From the moment Michael McDowell's battered Toyota finally came to a stop at Texas Motor Speedway earlier this month, events were immediately being put into motion at the Midwest Roadside Safety Facility several hundred miles to the north. At the University of Nebraska in Lincoln, facility director Dr. Dean Sicking was about to receive a phone call from NASCAR officials.

"They contacted me Friday night, about an hour and 30 minutes after the crash," he said of McDowell's April 4 qualifying accident (watch video). "We have a close working relationship with NASCAR's research group, and whenever they have a hard crash, they send the data to us and we evaluate it. That's the only way we can maintain an in-service performance evaluation, is the term we use in our industry."

Sicking designed the Steel and Foam Energy Reducing barrier -- or SAFER, for short. It's because of his team's work that drivers like McDowell are now able to walk away from accidents that just a few years ago may have resulted in death.

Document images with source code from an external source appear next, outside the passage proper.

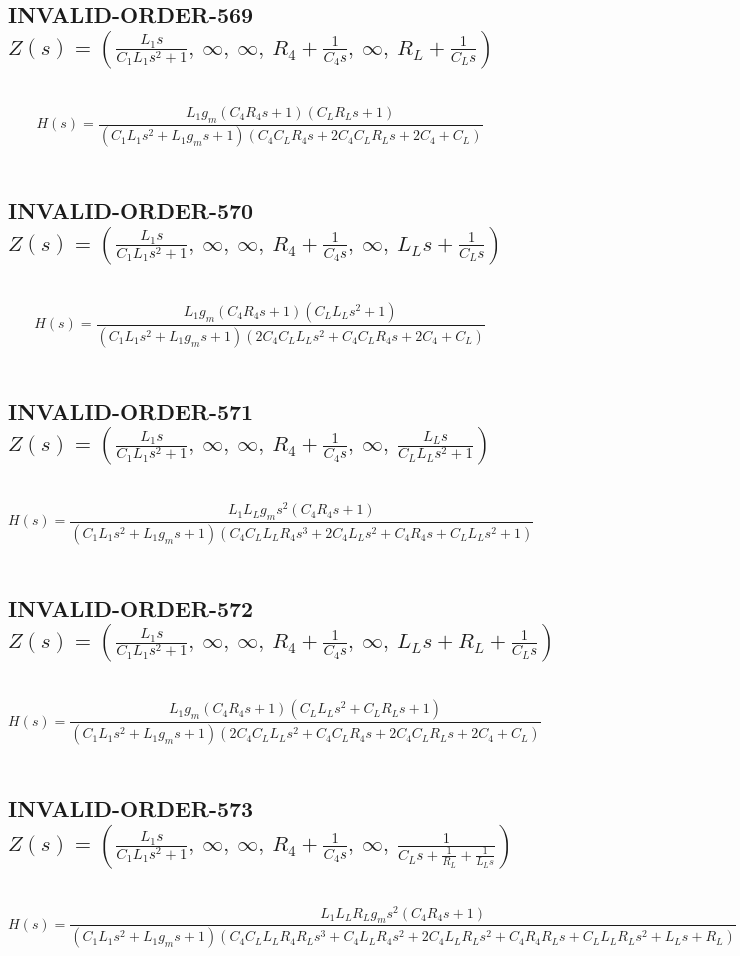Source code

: \documentclass{article}
\begin{document}
\subsection{INVALID-ORDER-569 $Z(s) = \left( \frac{L_{1} s}{C_{1} L_{1} s^{2} + 1}, \  \infty, \  \infty, \  R_{4} + \frac{1}{C_{4} s}, \  \infty, \  R_{L} + \frac{1}{C_{L} s}\right)$ } \ 
\textbf{\[H(s) = \frac{L_{1} g_{m} \left(C_{4} R_{4} s + 1\right) \left(C_{L} R_{L} s + 1\right)}{\left(C_{1} L_{1} s^{2} + L_{1} g_{m} s + 1\right) \left(C_{4} C_{L} R_{4} s + 2 C_{4} C_{L} R_{L} s + 2 C_{4} + C_{L}\right)}\] } \ 
\subsection{INVALID-ORDER-570 $Z(s) = \left( \frac{L_{1} s}{C_{1} L_{1} s^{2} + 1}, \  \infty, \  \infty, \  R_{4} + \frac{1}{C_{4} s}, \  \infty, \  L_{L} s + \frac{1}{C_{L} s}\right)$ } \ 
\textbf{\[H(s) = \frac{L_{1} g_{m} \left(C_{4} R_{4} s + 1\right) \left(C_{L} L_{L} s^{2} + 1\right)}{\left(C_{1} L_{1} s^{2} + L_{1} g_{m} s + 1\right) \left(2 C_{4} C_{L} L_{L} s^{2} + C_{4} C_{L} R_{4} s + 2 C_{4} + C_{L}\right)}\] } \ 
\subsection{INVALID-ORDER-571 $Z(s) = \left( \frac{L_{1} s}{C_{1} L_{1} s^{2} + 1}, \  \infty, \  \infty, \  R_{4} + \frac{1}{C_{4} s}, \  \infty, \  \frac{L_{L} s}{C_{L} L_{L} s^{2} + 1}\right)$ } \ 
\textbf{\[H(s) = \frac{L_{1} L_{L} g_{m} s^{2} \left(C_{4} R_{4} s + 1\right)}{\left(C_{1} L_{1} s^{2} + L_{1} g_{m} s + 1\right) \left(C_{4} C_{L} L_{L} R_{4} s^{3} + 2 C_{4} L_{L} s^{2} + C_{4} R_{4} s + C_{L} L_{L} s^{2} + 1\right)}\] } \ 
\subsection{INVALID-ORDER-572 $Z(s) = \left( \frac{L_{1} s}{C_{1} L_{1} s^{2} + 1}, \  \infty, \  \infty, \  R_{4} + \frac{1}{C_{4} s}, \  \infty, \  L_{L} s + R_{L} + \frac{1}{C_{L} s}\right)$ } \ 
\textbf{\[H(s) = \frac{L_{1} g_{m} \left(C_{4} R_{4} s + 1\right) \left(C_{L} L_{L} s^{2} + C_{L} R_{L} s + 1\right)}{\left(C_{1} L_{1} s^{2} + L_{1} g_{m} s + 1\right) \left(2 C_{4} C_{L} L_{L} s^{2} + C_{4} C_{L} R_{4} s + 2 C_{4} C_{L} R_{L} s + 2 C_{4} + C_{L}\right)}\] } \ 
\subsection{INVALID-ORDER-573 $Z(s) = \left( \frac{L_{1} s}{C_{1} L_{1} s^{2} + 1}, \  \infty, \  \infty, \  R_{4} + \frac{1}{C_{4} s}, \  \infty, \  \frac{1}{C_{L} s + \frac{1}{R_{L}} + \frac{1}{L_{L} s}}\right)$ } \ 
\textbf{\[H(s) = \frac{L_{1} L_{L} R_{L} g_{m} s^{2} \left(C_{4} R_{4} s + 1\right)}{\left(C_{1} L_{1} s^{2} + L_{1} g_{m} s + 1\right) \left(C_{4} C_{L} L_{L} R_{4} R_{L} s^{3} + C_{4} L_{L} R_{4} s^{2} + 2 C_{4} L_{L} R_{L} s^{2} + C_{4} R_{4} R_{L} s + C_{L} L_{L} R_{L} s^{2} + L_{L} s + R_{L}\right)}\] } \ 
\end{document}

"When you see that crash, and the video of that crash, you can see it's a very hard hit," Sicking said. "Primarily in the amount of motion that was observed in the SAFER wall. Because these impacts occur over such a short period of time, real-time video seldom catches the visible deformation of the wall. It was quite obvious in this crash that it did crush the wall quite a bit, even in the real-time video.

"Right away, I knew it was a very hard hit. When we got the data from NASCAR, it confirmed that yes, it was one of the hardest hits they've ever seen on a SAFER barrier."

Taking safety seriously

Autostock

Jeff Gordon credited the soft wall at Pocono and other safety initiatives after a driver's side impact crash in 2006.

Auto racing and safety have gone hand in hand, almost from the first moment that drivers decided to race each other more than 100 years ago. It provides a real-time proving ground for all aspects of automotive safety -- and some of the inventions and improvements to passenger cars can be directly attributed to racing.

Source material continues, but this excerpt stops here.